Framework: Allow commits to non-code directories w/o autotesting

csiefer2 commented 6 years ago

I'm thinking specifically of cmake/ctest/drivers, which contains stuff for driving nightly tests and not code that the autotester can actually execute.

jhux2 commented 6 years ago

@trilinos/framework

bartlettroscoe commented 6 years ago

This should be done at the same time as moving to the TriBITS code that automatically knows about mapping of directories to packages.

csiefer2 commented 6 years ago

@bartlettroscoe And the timeframe for that is?

bartlettroscoe commented 6 years ago

And the timeframe for that is?

This is a question for the @trilinos/framework team.

csiefer2 commented 6 years ago

@trilinos/framework This is starting to get really annoying. We've been looking at 8+ hour delays on the autotester so far this week. Can you bump up the priority of the TriBITS upgrades (or throw more resources at the autotester)?

jmgate commented 6 years ago

Roughly how many PRs are we seeing per day?

csiefer2 commented 6 years ago

Yesterday we had 7 new ones and the autotester is still working through the backlog from yesterday...

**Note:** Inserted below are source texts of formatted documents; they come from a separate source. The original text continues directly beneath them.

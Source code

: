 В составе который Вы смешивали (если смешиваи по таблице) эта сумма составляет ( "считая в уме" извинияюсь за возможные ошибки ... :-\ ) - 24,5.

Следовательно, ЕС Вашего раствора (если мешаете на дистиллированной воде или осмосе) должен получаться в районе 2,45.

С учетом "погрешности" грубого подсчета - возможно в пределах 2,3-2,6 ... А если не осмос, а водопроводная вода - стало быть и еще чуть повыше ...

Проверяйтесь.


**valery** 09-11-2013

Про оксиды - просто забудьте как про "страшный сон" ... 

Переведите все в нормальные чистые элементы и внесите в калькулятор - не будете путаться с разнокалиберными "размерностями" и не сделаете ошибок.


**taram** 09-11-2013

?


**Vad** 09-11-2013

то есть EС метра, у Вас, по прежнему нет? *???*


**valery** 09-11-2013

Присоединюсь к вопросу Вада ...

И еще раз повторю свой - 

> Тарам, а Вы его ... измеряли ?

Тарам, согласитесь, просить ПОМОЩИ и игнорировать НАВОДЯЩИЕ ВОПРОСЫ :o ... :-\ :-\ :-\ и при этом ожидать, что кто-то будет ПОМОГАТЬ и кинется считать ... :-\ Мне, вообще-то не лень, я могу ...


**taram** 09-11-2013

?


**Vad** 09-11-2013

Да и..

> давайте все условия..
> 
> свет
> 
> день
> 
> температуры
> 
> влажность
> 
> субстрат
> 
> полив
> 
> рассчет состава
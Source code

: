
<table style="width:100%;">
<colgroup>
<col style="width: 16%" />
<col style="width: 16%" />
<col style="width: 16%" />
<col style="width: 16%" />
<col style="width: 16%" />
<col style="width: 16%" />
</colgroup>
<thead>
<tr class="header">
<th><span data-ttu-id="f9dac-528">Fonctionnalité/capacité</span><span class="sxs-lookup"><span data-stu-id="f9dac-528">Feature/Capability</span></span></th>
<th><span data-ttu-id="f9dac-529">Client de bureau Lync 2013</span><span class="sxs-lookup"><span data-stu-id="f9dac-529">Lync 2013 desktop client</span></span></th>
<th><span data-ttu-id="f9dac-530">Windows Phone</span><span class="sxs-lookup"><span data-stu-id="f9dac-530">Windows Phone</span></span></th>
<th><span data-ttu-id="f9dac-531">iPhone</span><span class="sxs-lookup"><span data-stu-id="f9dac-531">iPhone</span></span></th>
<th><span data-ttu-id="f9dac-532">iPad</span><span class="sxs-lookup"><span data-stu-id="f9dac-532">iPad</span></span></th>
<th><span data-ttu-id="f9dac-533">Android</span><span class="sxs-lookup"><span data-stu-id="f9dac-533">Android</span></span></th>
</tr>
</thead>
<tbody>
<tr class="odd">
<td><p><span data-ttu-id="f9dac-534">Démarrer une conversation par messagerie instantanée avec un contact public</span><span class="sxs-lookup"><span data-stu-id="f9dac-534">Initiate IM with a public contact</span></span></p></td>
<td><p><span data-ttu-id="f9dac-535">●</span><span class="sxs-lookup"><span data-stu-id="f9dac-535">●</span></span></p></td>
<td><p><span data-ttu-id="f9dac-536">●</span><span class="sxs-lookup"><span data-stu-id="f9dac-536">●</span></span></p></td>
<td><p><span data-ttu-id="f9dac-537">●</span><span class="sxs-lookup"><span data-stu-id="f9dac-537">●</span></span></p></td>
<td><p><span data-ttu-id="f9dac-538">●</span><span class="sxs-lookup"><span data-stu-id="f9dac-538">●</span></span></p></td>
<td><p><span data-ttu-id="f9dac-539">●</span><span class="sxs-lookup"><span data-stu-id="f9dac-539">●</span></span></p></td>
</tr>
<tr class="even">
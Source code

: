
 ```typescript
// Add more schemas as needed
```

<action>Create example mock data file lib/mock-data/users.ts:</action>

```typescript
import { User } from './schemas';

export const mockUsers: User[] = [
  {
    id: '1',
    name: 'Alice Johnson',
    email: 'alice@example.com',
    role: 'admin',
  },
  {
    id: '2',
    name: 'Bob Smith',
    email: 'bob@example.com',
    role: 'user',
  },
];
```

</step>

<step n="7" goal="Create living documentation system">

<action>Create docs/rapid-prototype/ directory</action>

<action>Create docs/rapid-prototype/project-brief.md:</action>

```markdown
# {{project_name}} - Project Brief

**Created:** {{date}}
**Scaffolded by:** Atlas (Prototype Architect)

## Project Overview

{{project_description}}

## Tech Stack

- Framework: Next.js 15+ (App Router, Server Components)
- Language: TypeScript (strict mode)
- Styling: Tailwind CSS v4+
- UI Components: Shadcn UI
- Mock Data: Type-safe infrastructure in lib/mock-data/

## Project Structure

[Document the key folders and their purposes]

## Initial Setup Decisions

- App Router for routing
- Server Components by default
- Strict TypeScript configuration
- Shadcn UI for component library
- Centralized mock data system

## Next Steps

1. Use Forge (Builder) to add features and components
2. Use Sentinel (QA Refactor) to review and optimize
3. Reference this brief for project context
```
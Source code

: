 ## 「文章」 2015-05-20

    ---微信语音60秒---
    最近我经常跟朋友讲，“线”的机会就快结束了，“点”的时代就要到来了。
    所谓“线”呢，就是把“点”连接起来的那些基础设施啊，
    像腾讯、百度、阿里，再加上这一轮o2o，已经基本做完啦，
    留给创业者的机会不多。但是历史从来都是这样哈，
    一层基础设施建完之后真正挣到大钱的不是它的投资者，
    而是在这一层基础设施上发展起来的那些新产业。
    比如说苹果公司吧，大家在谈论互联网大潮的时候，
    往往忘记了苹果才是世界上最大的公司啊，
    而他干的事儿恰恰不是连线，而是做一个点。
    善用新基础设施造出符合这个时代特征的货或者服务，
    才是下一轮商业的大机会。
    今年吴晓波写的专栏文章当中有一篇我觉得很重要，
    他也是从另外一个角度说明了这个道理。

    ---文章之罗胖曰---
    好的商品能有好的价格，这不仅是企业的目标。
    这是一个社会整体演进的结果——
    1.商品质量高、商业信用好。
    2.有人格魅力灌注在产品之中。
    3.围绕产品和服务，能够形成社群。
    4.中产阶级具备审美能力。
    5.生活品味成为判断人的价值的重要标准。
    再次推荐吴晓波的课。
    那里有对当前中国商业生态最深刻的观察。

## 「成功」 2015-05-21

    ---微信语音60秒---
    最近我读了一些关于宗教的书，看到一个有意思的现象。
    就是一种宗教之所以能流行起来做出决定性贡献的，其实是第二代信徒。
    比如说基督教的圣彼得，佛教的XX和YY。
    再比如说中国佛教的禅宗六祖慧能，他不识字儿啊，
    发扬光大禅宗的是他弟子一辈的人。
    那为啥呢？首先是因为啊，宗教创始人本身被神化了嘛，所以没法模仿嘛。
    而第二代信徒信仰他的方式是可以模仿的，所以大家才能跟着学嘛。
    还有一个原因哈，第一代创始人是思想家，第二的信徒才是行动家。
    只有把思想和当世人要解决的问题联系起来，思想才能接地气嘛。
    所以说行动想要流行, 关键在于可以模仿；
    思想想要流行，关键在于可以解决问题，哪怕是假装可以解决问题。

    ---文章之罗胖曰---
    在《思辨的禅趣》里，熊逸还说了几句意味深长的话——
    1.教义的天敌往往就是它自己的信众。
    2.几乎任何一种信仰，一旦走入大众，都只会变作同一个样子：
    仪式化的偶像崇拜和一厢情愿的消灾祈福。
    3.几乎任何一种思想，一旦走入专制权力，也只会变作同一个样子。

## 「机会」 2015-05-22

csiefer2 commented 6 years ago

... and 3 old ones that left WIP

jmgate commented 6 years ago

Is "we" all of Trilinos, or Tpetra, MueLu?

csiefer2 commented 6 years ago

Trilinos as a whole. It would be simple to scrape the PR page to do a graph of PR's merged per day. That might be a good thing for the framework team to track (if you do need more resources, that'll be how you justify it).

bartlettroscoe commented 6 years ago

As a data-point, a simple re-enable of some Anasazi tests for some ATDM Trilinos builds in PR #2621 which was created at 3:59 PM MT did not have the testing completed until 11:07 PM MT. That is not quite 8 hours but it is close to it.

I worry about the added time that an Intel 17 build will add to the auto PR tester. The Intel 17.0.1 build and tests takes almost 4 hours to complete as mentioned at https://github.com/trilinos/Trilinos/issues/2463#issuecomment-383946447 and that is on 16 cores of a very fast machine.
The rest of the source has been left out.